[Plain-text document sources]
↓↓↓

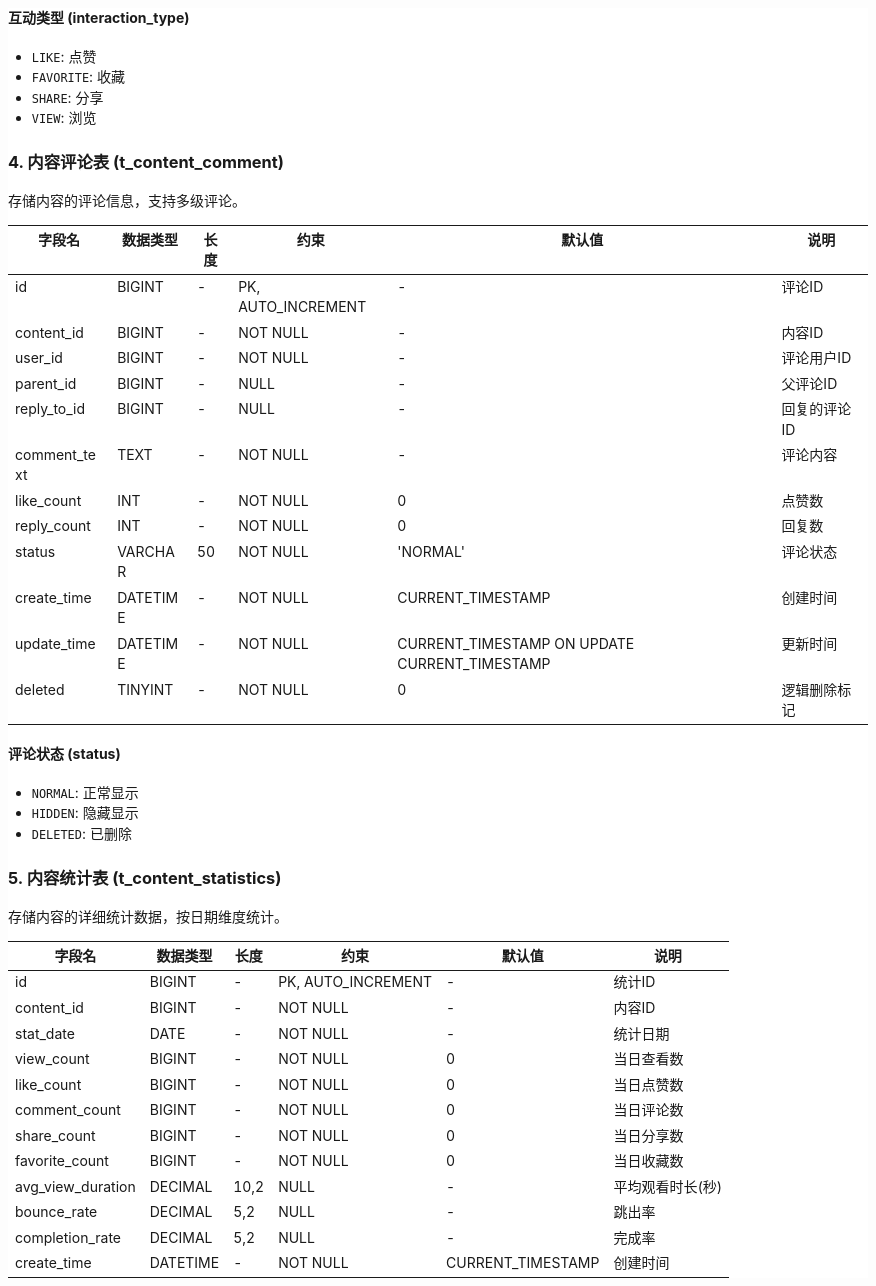 #### 互动类型 (interaction_type)
- `LIKE`: 点赞
- `FAVORITE`: 收藏
- `SHARE`: 分享
- `VIEW`: 浏览

### 4. 内容评论表 (t_content_comment)

存储内容的评论信息，支持多级评论。

| 字段名 | 数据类型 | 长度 | 约束 | 默认值 | 说明 |
|--------|----------|------|------|--------|------|
| id | BIGINT | - | PK, AUTO_INCREMENT | - | 评论ID |
| content_id | BIGINT | - | NOT NULL | - | 内容ID |
| user_id | BIGINT | - | NOT NULL | - | 评论用户ID |
| parent_id | BIGINT | - | NULL | - | 父评论ID |
| reply_to_id | BIGINT | - | NULL | - | 回复的评论ID |
| comment_text | TEXT | - | NOT NULL | - | 评论内容 |
| like_count | INT | - | NOT NULL | 0 | 点赞数 |
| reply_count | INT | - | NOT NULL | 0 | 回复数 |
| status | VARCHAR | 50 | NOT NULL | 'NORMAL' | 评论状态 |
| create_time | DATETIME | - | NOT NULL | CURRENT_TIMESTAMP | 创建时间 |
| update_time | DATETIME | - | NOT NULL | CURRENT_TIMESTAMP ON UPDATE CURRENT_TIMESTAMP | 更新时间 |
| deleted | TINYINT | - | NOT NULL | 0 | 逻辑删除标记 |

#### 评论状态 (status)
- `NORMAL`: 正常显示
- `HIDDEN`: 隐藏显示
- `DELETED`: 已删除

### 5. 内容统计表 (t_content_statistics)

存储内容的详细统计数据，按日期维度统计。

| 字段名 | 数据类型 | 长度 | 约束 | 默认值 | 说明 |
|--------|----------|------|------|--------|------|
| id | BIGINT | - | PK, AUTO_INCREMENT | - | 统计ID |
| content_id | BIGINT | - | NOT NULL | - | 内容ID |
| stat_date | DATE | - | NOT NULL | - | 统计日期 |
| view_count | BIGINT | - | NOT NULL | 0 | 当日查看数 |
| like_count | BIGINT | - | NOT NULL | 0 | 当日点赞数 |
| comment_count | BIGINT | - | NOT NULL | 0 | 当日评论数 |
| share_count | BIGINT | - | NOT NULL | 0 | 当日分享数 |
| favorite_count | BIGINT | - | NOT NULL | 0 | 当日收藏数 |
| avg_view_duration | DECIMAL | 10,2 | NULL | - | 平均观看时长(秒) |
| bounce_rate | DECIMAL | 5,2 | NULL | - | 跳出率 |
| completion_rate | DECIMAL | 5,2 | NULL | - | 完成率 |
| create_time | DATETIME | - | NOT NULL | CURRENT_TIMESTAMP | 创建时间 |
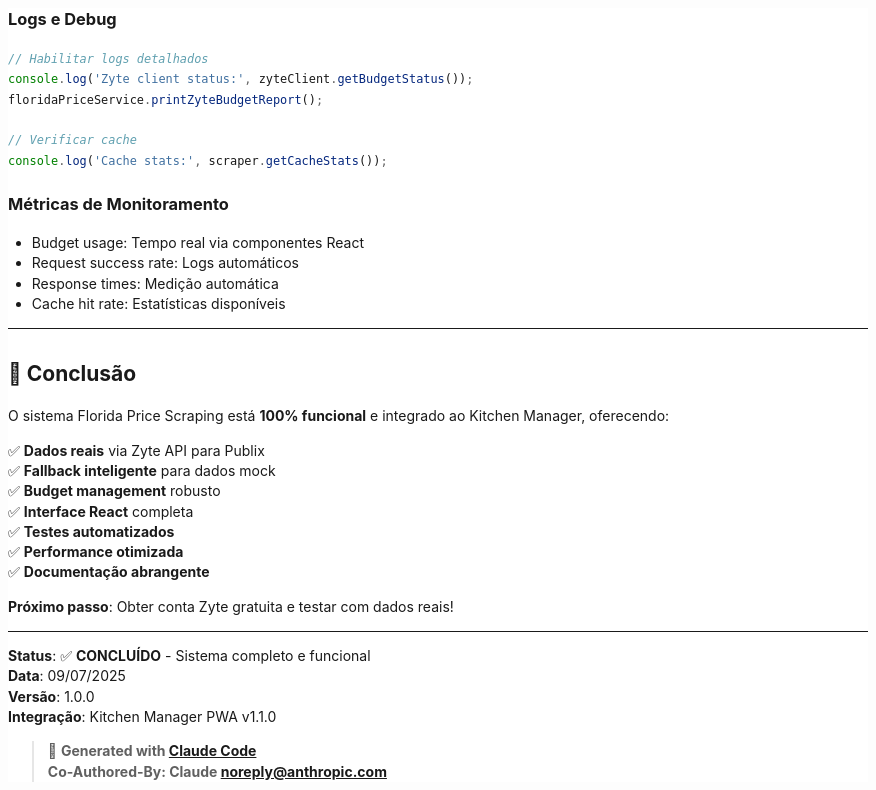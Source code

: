 ### **Logs e Debug**
```typescript
// Habilitar logs detalhados
console.log('Zyte client status:', zyteClient.getBudgetStatus());
floridaPriceService.printZyteBudgetReport();

// Verificar cache
console.log('Cache stats:', scraper.getCacheStats());
```

### **Métricas de Monitoramento**
- Budget usage: Tempo real via componentes React
- Request success rate: Logs automáticos
- Response times: Medição automática
- Cache hit rate: Estatísticas disponíveis

---

## 🎯 Conclusão

O sistema Florida Price Scraping está **100% funcional** e integrado ao Kitchen Manager, oferecendo:

✅ **Dados reais** via Zyte API para Publix  
✅ **Fallback inteligente** para dados mock  
✅ **Budget management** robusto  
✅ **Interface React** completa  
✅ **Testes automatizados**  
✅ **Performance otimizada**  
✅ **Documentação abrangente**  

**Próximo passo**: Obter conta Zyte gratuita e testar com dados reais!

---

**Status**: ✅ **CONCLUÍDO** - Sistema completo e funcional  
**Data**: 09/07/2025  
**Versão**: 1.0.0  
**Integração**: Kitchen Manager PWA v1.1.0  

> 🤖 **Generated with [Claude Code](https://claude.ai/code)**  
> **Co-Authored-By: Claude <noreply@anthropic.com>**
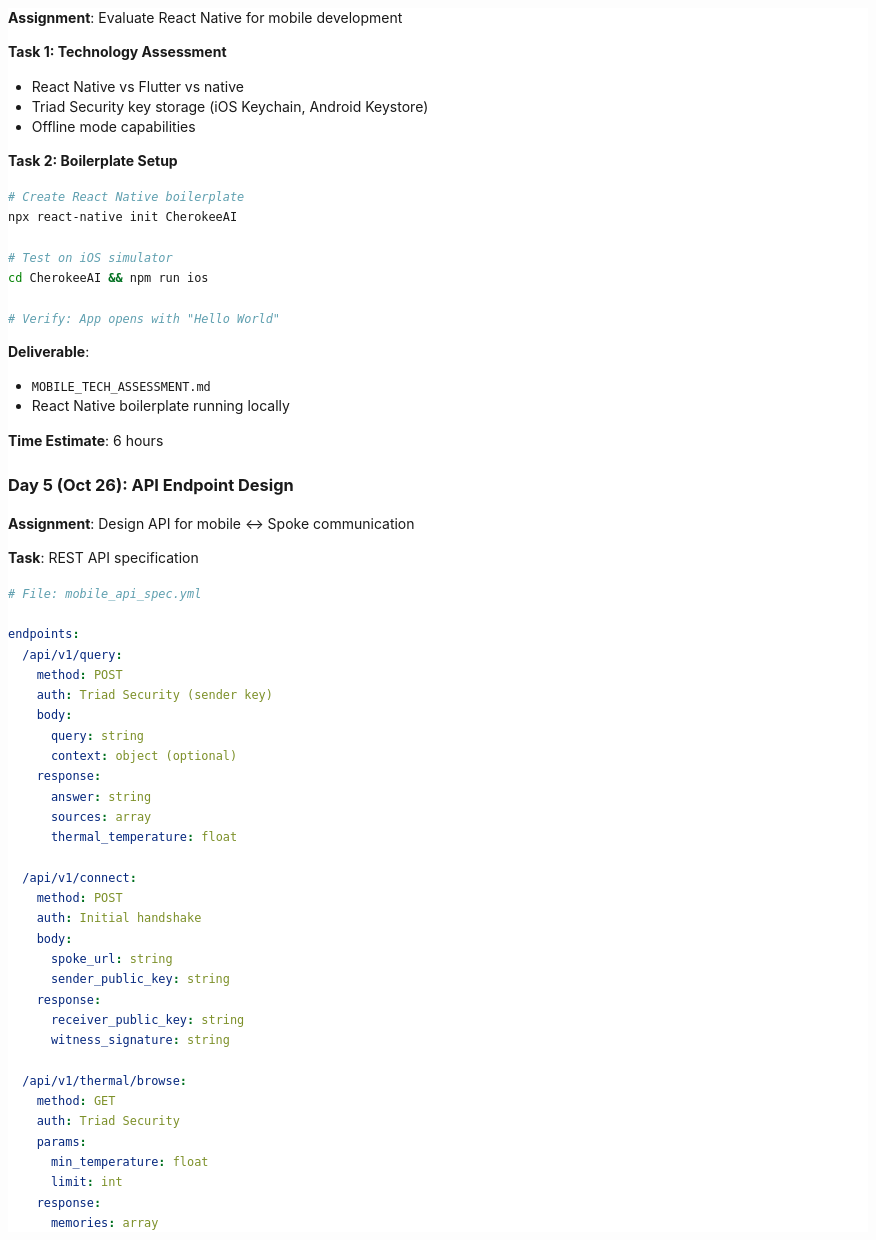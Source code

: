 **Assignment**: Evaluate React Native for mobile development

**Task 1: Technology Assessment**
- React Native vs Flutter vs native
- Triad Security key storage (iOS Keychain, Android Keystore)
- Offline mode capabilities

**Task 2: Boilerplate Setup**
```bash
# Create React Native boilerplate
npx react-native init CherokeeAI

# Test on iOS simulator
cd CherokeeAI && npm run ios

# Verify: App opens with "Hello World"
```

**Deliverable**:
- `MOBILE_TECH_ASSESSMENT.md`
- React Native boilerplate running locally

**Time Estimate**: 6 hours

### Day 5 (Oct 26): API Endpoint Design

**Assignment**: Design API for mobile ↔ Spoke communication

**Task**: REST API specification

```yaml
# File: mobile_api_spec.yml

endpoints:
  /api/v1/query:
    method: POST
    auth: Triad Security (sender key)
    body:
      query: string
      context: object (optional)
    response:
      answer: string
      sources: array
      thermal_temperature: float

  /api/v1/connect:
    method: POST
    auth: Initial handshake
    body:
      spoke_url: string
      sender_public_key: string
    response:
      receiver_public_key: string
      witness_signature: string

  /api/v1/thermal/browse:
    method: GET
    auth: Triad Security
    params:
      min_temperature: float
      limit: int
    response:
      memories: array
```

↑↑↑

▶ Activity
List the lines of the entries that include "CherokeeAI".

▶ Your solution
npx react-native init CherokeeAI
cd CherokeeAI && npm run ios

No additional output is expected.